Parking spaces are financially unproductive. Parking costs money to provide yet creates little to no tax base. At best, parking is an overhead cost that should be minimized. At worst, it is idle land that stifles opportunity and reduces the community's wealth.
Mandated minimum parking requirements are anti-competitive. They disproportionately impact small businesses and startups, forcing them to spend money in ways that advantage their corporate competitors.
Parking standards themselves are wholly arbitrary. As UCLA professor Donald Shoup demonstrates in his book, The High Cost of Free Parking, parking standards may look highly technical, but the numbers and ratios presented are not derived from anything scientific.

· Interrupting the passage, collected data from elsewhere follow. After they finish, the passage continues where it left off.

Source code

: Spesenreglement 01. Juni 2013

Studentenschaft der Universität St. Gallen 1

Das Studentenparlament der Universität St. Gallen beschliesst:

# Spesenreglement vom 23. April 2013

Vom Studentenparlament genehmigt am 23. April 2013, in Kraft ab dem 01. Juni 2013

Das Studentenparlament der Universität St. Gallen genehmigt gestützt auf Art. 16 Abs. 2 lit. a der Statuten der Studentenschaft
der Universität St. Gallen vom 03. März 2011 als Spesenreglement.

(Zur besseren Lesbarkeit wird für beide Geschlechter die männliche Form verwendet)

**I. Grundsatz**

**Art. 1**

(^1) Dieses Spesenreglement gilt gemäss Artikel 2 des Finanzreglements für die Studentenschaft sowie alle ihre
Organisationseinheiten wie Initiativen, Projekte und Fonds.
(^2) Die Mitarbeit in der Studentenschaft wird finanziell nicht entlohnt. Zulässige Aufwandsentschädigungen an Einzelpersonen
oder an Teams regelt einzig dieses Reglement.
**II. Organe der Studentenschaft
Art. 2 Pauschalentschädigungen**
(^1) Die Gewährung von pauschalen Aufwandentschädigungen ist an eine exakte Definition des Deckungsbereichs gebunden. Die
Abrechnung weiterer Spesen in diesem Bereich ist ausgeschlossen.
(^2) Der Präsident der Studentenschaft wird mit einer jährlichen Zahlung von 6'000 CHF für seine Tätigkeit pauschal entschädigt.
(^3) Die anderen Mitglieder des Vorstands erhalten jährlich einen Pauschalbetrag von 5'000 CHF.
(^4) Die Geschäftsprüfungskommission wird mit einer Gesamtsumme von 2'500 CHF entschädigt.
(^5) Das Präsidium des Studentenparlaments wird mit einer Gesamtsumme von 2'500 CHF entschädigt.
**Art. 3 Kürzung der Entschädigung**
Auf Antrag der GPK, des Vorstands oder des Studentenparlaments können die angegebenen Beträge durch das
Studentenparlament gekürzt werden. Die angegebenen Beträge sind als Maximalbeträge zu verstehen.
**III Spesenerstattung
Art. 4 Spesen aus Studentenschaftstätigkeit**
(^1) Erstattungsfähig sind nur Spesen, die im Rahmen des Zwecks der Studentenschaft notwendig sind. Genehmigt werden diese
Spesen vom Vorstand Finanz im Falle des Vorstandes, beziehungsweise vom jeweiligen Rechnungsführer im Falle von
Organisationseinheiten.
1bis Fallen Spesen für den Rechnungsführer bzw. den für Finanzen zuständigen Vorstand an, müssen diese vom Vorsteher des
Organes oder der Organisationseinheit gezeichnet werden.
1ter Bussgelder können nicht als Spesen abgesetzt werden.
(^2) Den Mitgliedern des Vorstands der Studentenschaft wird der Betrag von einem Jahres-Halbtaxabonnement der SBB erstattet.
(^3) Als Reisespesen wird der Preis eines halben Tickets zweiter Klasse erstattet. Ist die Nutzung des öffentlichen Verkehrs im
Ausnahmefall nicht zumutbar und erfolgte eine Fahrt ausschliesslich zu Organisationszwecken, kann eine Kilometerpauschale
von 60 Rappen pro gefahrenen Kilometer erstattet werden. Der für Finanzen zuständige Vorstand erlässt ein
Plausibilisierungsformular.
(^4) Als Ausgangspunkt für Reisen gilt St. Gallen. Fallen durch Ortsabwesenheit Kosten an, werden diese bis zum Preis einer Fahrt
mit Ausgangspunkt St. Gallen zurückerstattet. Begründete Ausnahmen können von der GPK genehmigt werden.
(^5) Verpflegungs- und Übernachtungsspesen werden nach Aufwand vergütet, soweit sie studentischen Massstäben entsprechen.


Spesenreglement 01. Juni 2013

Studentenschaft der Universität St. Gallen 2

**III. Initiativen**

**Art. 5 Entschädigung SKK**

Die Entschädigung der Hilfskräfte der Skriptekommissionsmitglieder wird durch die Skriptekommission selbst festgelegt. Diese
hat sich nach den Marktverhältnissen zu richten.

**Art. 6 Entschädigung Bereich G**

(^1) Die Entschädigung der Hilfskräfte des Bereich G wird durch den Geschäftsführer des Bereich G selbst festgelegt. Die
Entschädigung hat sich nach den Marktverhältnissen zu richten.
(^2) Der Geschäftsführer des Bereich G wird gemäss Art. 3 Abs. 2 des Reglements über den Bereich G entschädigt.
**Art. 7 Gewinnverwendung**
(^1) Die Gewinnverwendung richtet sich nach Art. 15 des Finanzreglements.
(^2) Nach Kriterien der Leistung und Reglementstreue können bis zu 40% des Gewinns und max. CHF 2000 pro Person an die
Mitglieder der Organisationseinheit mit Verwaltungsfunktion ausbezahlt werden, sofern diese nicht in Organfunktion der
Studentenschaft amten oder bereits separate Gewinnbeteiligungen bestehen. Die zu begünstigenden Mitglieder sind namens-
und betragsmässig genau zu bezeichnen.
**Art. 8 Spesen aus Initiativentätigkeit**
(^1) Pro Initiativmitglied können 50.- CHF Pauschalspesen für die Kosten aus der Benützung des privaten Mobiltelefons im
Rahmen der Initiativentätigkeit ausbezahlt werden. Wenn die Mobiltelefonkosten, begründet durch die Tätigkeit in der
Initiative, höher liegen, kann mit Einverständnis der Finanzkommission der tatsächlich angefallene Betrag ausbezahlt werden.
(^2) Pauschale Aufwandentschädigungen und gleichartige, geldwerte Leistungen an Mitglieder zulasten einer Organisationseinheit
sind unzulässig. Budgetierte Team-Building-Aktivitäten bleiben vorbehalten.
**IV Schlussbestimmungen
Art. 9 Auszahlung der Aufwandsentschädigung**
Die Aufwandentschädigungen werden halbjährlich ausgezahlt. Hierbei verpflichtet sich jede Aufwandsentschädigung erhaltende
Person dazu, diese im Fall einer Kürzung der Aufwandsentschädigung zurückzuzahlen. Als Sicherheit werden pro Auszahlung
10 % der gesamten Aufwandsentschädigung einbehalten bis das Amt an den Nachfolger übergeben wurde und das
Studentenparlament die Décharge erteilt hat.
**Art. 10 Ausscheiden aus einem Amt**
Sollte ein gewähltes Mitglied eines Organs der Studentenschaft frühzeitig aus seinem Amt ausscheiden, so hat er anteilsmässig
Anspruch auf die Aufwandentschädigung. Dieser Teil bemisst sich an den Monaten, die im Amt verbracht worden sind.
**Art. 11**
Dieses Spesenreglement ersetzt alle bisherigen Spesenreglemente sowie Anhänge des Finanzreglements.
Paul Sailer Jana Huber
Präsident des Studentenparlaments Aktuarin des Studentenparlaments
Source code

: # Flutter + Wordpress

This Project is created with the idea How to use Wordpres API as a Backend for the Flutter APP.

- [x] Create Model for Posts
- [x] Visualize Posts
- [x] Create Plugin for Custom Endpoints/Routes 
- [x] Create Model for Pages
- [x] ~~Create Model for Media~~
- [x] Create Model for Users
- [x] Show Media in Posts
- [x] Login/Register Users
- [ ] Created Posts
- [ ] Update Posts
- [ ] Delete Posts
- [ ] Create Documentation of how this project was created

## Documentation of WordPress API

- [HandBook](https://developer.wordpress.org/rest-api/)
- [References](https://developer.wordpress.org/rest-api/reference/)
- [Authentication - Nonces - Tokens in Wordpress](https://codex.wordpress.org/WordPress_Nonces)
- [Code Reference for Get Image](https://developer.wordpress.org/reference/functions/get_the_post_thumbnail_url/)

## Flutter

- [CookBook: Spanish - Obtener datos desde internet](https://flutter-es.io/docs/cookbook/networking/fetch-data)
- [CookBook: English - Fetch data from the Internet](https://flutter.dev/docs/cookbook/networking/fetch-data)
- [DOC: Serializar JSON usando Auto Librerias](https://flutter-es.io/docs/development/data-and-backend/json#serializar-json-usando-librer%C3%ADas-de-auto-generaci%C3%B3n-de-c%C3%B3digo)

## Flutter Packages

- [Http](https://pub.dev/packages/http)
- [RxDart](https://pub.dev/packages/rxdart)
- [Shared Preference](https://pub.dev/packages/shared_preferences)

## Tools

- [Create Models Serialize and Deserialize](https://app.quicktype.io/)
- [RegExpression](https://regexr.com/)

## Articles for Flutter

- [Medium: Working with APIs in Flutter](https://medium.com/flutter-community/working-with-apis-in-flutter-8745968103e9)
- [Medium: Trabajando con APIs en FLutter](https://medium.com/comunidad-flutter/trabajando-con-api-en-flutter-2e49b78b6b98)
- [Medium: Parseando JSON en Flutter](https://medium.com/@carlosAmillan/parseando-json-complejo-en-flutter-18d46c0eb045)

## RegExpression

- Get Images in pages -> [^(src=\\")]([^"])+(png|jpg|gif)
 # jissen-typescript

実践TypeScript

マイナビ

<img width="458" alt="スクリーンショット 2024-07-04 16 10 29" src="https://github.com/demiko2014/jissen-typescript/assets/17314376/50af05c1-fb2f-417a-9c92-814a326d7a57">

From a design standpoint, parking spaces are a non-place. Parking lots impair walkability. They may make a place easier for drivers to arrive at but at the cost of making that place less desirable to be in.
A community of increasing prosperity views existing parking as transitionary, something to be phased out as the land becomes too valuable to justify using it as vehicle storage. Professor Shoup recommends three steps for managing existing parking:
-
Charge the right price for public parking.
-
Put the revenues from parking into a district or fund that supports value-added projects in the neighborhood where the fees are collected.
-
Eliminate minimum off-street parking requirements.
Parking revenues should not be used to support the general fund. Local governments should also not lose money providing parking.
When developing a strategy for parking in a business district, focus on multiple strategies that increase the number of patrons instead of merely counting available parking spaces.